EEEK! New paper shows that some pollutants have a major COOLING effect
Particularly pollutants emitted by ships, trains and power stations. Quote: "For rail travel however, the warming due to carbon emissions, ozone, and aerosols is more than offset by cooling from sulfate aerosols on short-time horizons. High SO2 emissions notably from the electricity produced in coal fired power plants lead to a strong cooling from sulfate aerosols"
Of the various forms of transport examined by the researchers, shipping is the other one most markedly affected by short-term climate impacts. Here, however, everything is in reverse because the major short-term effect of shipping is sulfate aerosol pollution. While they remain in the air, these aerosol particles bounce sunlight away from the earth and therefore cause cooling rather than warming. The extent of this effect is amazing: if I'm understanding the numbers correctly, over a five-year time frame the world's ships cause enough cooling to offset the total warming caused by every car, plane and bus combined.

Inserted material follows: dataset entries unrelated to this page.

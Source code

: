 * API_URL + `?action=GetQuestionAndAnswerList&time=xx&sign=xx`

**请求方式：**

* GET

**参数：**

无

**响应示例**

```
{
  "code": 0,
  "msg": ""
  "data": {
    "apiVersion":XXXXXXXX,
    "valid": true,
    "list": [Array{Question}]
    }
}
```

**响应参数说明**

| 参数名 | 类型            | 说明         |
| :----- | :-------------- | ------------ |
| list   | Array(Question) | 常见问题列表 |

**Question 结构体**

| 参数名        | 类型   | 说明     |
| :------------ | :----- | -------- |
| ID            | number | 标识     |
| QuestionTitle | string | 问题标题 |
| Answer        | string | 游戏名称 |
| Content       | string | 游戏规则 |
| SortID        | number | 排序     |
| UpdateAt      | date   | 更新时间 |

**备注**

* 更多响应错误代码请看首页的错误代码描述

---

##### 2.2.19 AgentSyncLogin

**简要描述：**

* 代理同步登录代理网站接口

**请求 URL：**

Even over a 20-year time frame, shipping pollution still contributes an overall cooling effect – as do electric trains, due to the aerosol pollution kicked out from coal-fired power stations. This throws up a tricky issue for policy makers and industry. If we clean up some kinds of air pollution for the benefit of environmental and human health, then we stand to significantly accelerate global warming in the near-term.

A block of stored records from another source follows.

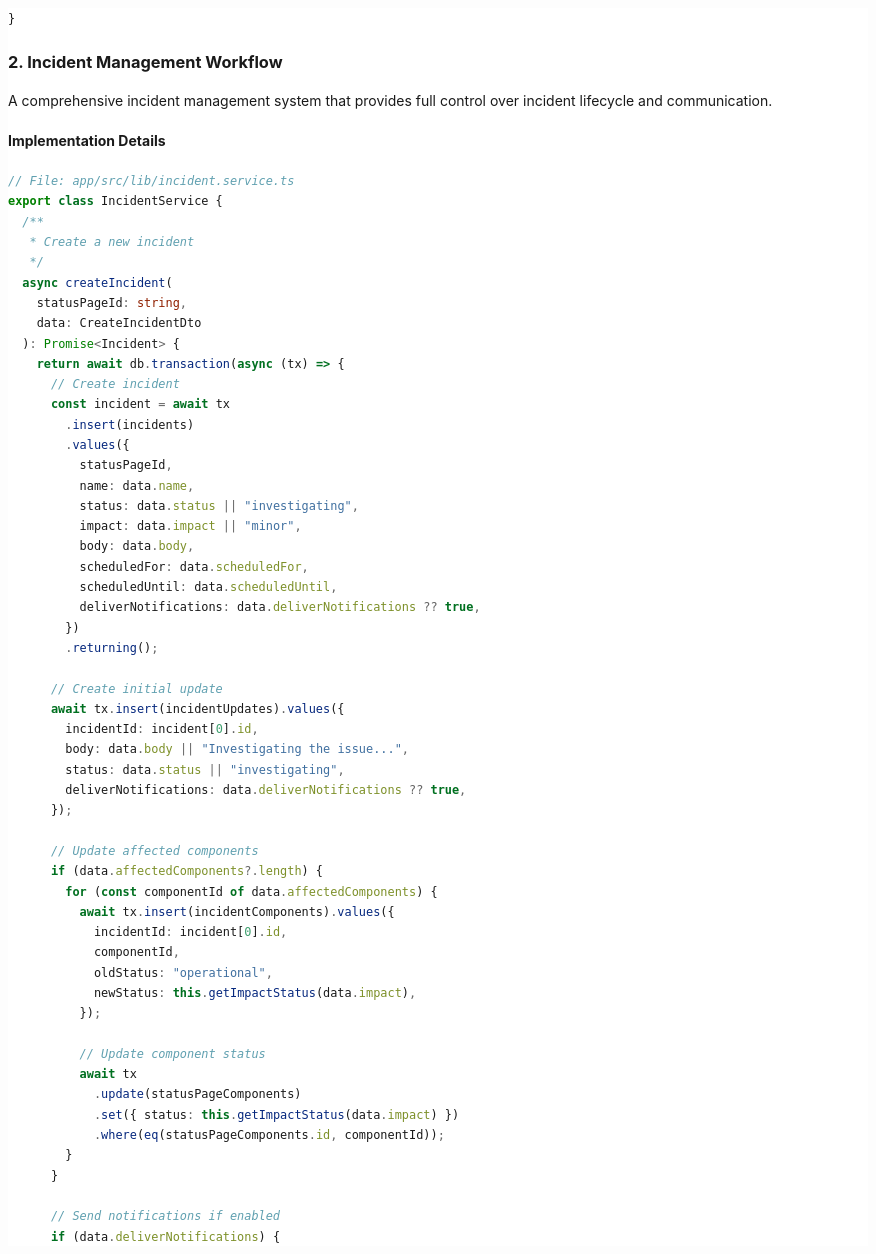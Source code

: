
 ```typescript
}
```

### 2. Incident Management Workflow

A comprehensive incident management system that provides full control over incident lifecycle and communication.

#### Implementation Details

```typescript
// File: app/src/lib/incident.service.ts
export class IncidentService {
  /**
   * Create a new incident
   */
  async createIncident(
    statusPageId: string,
    data: CreateIncidentDto
  ): Promise<Incident> {
    return await db.transaction(async (tx) => {
      // Create incident
      const incident = await tx
        .insert(incidents)
        .values({
          statusPageId,
          name: data.name,
          status: data.status || "investigating",
          impact: data.impact || "minor",
          body: data.body,
          scheduledFor: data.scheduledFor,
          scheduledUntil: data.scheduledUntil,
          deliverNotifications: data.deliverNotifications ?? true,
        })
        .returning();

      // Create initial update
      await tx.insert(incidentUpdates).values({
        incidentId: incident[0].id,
        body: data.body || "Investigating the issue...",
        status: data.status || "investigating",
        deliverNotifications: data.deliverNotifications ?? true,
      });

      // Update affected components
      if (data.affectedComponents?.length) {
        for (const componentId of data.affectedComponents) {
          await tx.insert(incidentComponents).values({
            incidentId: incident[0].id,
            componentId,
            oldStatus: "operational",
            newStatus: this.getImpactStatus(data.impact),
          });

          // Update component status
          await tx
            .update(statusPageComponents)
            .set({ status: this.getImpactStatus(data.impact) })
            .where(eq(statusPageComponents.id, componentId));
        }
      }

      // Send notifications if enabled
      if (data.deliverNotifications) {
```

However the world deals with that particular conundrum, the new paper is a useful reminder that carbon footprints are more multi-dimensional than is usually understood.
This issue isn't limited to transport, of course. Any activity that generates lots of methane, nitrous oxide or other non-CO2 greenhouse gases will have a much faster warming effect than its carbon footprint, as traditionally expressed, might suggest. That would include meat and rice farming, landfill sites and fridge production, for example.